Saved data entries

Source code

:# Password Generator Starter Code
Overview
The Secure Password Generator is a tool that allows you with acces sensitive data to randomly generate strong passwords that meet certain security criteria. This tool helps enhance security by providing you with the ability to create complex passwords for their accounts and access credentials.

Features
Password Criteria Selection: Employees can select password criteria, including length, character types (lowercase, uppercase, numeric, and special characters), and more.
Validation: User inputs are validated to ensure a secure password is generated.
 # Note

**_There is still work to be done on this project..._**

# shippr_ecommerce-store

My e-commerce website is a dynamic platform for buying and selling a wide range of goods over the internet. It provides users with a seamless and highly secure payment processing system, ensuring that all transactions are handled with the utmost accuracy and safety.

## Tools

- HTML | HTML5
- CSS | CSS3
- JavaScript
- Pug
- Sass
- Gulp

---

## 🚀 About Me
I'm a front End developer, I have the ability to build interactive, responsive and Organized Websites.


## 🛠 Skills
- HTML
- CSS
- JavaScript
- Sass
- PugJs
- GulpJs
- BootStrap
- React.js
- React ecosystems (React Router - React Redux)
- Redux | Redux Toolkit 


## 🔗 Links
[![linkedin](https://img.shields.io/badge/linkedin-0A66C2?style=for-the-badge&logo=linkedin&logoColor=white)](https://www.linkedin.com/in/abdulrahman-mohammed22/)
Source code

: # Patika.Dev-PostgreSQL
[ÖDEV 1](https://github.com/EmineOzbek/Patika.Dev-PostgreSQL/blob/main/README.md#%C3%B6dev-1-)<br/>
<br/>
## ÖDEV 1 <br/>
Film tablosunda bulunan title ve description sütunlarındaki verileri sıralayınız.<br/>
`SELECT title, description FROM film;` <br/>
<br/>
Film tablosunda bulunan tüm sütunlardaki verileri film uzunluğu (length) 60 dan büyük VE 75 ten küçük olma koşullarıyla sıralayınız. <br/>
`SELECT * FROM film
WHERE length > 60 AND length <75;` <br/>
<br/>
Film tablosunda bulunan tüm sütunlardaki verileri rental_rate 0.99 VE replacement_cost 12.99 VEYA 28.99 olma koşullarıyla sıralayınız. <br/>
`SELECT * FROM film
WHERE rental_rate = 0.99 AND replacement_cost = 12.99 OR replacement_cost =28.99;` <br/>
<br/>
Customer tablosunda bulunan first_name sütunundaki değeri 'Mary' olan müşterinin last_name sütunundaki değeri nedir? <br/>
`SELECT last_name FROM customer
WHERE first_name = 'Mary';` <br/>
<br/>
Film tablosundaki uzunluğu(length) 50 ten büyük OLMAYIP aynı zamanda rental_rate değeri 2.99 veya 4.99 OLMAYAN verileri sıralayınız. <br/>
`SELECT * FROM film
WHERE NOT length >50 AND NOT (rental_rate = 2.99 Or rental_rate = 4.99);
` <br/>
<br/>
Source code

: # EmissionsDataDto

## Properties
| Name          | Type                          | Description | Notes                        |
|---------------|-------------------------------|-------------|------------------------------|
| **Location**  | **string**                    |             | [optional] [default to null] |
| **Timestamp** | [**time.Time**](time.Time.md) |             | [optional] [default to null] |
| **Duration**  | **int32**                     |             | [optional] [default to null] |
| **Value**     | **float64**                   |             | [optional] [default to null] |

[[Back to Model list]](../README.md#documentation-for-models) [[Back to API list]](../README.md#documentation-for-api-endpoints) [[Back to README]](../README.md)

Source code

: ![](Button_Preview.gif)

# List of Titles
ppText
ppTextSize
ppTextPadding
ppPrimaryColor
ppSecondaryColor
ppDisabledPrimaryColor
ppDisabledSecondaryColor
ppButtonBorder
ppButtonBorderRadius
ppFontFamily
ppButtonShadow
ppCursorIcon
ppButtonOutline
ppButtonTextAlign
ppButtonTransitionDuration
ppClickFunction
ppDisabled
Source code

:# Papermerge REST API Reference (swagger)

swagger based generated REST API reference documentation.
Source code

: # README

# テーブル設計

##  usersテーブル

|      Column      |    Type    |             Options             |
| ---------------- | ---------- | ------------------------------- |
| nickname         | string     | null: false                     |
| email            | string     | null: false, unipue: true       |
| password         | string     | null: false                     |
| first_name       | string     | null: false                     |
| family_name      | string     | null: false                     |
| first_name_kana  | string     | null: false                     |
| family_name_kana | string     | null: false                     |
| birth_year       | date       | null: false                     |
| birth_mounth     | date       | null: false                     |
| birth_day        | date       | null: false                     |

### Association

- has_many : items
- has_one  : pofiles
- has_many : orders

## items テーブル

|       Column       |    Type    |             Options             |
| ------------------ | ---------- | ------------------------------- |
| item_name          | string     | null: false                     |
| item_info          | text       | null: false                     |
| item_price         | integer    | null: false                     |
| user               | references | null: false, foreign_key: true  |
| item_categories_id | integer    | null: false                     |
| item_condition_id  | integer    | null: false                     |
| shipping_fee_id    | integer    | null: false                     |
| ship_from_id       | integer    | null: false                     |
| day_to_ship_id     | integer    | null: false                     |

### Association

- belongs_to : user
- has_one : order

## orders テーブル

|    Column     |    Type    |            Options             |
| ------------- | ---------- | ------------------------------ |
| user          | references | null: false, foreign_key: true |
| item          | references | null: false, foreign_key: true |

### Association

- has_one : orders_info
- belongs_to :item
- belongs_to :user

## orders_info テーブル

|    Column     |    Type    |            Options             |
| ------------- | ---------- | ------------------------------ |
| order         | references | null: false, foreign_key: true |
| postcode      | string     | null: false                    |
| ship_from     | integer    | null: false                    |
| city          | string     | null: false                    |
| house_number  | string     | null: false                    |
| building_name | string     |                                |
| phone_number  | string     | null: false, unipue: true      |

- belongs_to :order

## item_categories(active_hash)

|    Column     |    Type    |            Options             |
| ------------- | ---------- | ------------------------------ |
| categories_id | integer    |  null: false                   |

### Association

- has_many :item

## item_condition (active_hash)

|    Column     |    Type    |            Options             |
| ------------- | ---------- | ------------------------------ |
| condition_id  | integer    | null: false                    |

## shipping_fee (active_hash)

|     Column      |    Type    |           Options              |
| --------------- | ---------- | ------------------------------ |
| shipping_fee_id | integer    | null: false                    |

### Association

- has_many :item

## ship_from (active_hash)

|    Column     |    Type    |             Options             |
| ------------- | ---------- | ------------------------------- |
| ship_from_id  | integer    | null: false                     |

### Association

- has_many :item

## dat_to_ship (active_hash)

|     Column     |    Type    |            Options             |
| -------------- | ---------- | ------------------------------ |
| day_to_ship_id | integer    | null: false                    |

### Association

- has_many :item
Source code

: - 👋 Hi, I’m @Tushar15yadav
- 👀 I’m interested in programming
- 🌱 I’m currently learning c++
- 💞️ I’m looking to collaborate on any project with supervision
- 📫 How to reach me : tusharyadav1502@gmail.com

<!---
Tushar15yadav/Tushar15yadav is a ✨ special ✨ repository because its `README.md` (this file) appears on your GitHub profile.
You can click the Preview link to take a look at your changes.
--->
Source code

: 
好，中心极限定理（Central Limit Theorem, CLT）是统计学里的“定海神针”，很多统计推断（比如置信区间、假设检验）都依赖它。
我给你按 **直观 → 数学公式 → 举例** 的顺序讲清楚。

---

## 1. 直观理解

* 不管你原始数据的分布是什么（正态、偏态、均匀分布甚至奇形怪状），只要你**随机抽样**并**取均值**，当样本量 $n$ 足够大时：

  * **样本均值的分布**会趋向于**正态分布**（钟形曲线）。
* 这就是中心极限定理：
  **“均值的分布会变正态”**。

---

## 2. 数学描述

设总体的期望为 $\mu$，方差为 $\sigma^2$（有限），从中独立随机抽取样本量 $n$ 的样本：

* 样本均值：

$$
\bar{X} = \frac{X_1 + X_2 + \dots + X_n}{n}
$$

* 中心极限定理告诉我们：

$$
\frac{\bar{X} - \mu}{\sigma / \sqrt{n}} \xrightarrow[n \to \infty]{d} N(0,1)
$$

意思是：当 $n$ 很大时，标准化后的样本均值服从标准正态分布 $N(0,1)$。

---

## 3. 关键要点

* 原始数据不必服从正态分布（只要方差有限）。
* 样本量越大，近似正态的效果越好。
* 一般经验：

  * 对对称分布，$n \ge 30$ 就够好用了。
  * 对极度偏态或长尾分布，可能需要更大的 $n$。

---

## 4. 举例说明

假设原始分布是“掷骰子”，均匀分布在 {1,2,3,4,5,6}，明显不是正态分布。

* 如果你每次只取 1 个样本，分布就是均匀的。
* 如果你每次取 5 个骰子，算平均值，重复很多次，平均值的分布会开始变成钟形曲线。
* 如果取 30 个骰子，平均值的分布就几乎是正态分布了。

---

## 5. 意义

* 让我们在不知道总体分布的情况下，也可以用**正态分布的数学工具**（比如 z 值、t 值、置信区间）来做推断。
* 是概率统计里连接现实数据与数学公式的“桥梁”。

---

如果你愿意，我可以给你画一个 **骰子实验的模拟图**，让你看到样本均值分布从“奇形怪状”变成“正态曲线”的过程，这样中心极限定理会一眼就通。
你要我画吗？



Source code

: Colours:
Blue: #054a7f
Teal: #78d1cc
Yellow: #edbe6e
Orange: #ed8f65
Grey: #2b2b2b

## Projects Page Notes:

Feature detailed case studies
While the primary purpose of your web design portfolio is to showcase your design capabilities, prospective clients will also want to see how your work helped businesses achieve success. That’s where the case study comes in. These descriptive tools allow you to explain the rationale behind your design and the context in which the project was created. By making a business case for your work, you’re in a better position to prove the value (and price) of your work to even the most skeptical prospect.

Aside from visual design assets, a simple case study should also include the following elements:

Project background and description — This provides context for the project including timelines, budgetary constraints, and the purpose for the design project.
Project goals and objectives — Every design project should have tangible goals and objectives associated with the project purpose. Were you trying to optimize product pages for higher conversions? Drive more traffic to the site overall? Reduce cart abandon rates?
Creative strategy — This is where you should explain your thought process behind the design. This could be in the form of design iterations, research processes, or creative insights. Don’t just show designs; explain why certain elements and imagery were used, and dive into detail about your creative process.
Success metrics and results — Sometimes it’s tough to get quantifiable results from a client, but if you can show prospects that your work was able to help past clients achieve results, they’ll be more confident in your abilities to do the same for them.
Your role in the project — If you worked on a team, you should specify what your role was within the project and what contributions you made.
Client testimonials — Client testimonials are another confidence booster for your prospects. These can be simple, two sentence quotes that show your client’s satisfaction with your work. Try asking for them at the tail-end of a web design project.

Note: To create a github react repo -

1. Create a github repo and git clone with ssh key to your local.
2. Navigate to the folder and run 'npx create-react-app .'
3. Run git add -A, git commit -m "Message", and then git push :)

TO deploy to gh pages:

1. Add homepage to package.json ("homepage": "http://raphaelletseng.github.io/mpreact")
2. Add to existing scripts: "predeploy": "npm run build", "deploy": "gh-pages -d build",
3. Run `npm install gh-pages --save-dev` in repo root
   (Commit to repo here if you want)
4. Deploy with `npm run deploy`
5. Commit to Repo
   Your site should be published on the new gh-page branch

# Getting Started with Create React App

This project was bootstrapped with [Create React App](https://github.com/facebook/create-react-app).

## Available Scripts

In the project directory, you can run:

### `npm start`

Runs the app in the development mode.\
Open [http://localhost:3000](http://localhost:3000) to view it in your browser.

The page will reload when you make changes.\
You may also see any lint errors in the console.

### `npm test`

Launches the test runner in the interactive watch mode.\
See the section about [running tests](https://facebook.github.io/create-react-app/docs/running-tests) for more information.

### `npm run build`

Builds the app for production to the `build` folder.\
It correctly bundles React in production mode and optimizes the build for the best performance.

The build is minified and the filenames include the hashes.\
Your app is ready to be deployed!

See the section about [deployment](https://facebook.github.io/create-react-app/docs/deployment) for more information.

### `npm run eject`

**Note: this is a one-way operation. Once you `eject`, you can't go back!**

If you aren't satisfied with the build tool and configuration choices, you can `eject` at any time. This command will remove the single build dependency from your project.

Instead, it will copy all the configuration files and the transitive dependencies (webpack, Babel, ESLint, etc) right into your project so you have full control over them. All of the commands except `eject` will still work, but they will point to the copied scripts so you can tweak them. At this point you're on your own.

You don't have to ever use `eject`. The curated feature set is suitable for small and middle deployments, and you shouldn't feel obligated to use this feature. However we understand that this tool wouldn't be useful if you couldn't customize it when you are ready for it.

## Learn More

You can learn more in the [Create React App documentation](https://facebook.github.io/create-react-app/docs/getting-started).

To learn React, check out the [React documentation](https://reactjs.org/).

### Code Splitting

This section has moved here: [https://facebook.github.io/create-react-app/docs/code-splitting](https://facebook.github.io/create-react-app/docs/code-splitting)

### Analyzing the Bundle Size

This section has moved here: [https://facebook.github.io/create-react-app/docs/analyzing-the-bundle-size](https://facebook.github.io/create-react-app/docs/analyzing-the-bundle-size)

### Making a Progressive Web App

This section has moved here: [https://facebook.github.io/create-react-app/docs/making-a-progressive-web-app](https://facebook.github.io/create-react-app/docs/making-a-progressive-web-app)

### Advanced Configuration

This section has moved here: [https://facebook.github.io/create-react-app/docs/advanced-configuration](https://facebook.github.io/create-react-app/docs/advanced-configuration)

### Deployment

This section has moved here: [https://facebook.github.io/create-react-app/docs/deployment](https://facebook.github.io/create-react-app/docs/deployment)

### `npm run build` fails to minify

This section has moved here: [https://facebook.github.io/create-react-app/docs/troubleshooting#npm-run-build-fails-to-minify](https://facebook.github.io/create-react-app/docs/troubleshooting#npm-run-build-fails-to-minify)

- How to complete this task -
Check each line of the data above, and please copy the ones in which the string "study" occurs.

- Solution for this problem -
While the primary purpose of your web design portfolio is to showcase your design capabilities, prospective clients will also want to see how your work helped businesses achieve success. That’s where the case study comes in. These descriptive tools allow you to explain the rationale behind your design and the context in which the project was created. By making a business case for your work, you’re in a better position to prove the value (and price) of your work to even the most skeptical prospect.
Aside from visual design assets, a simple case study should also include the following elements:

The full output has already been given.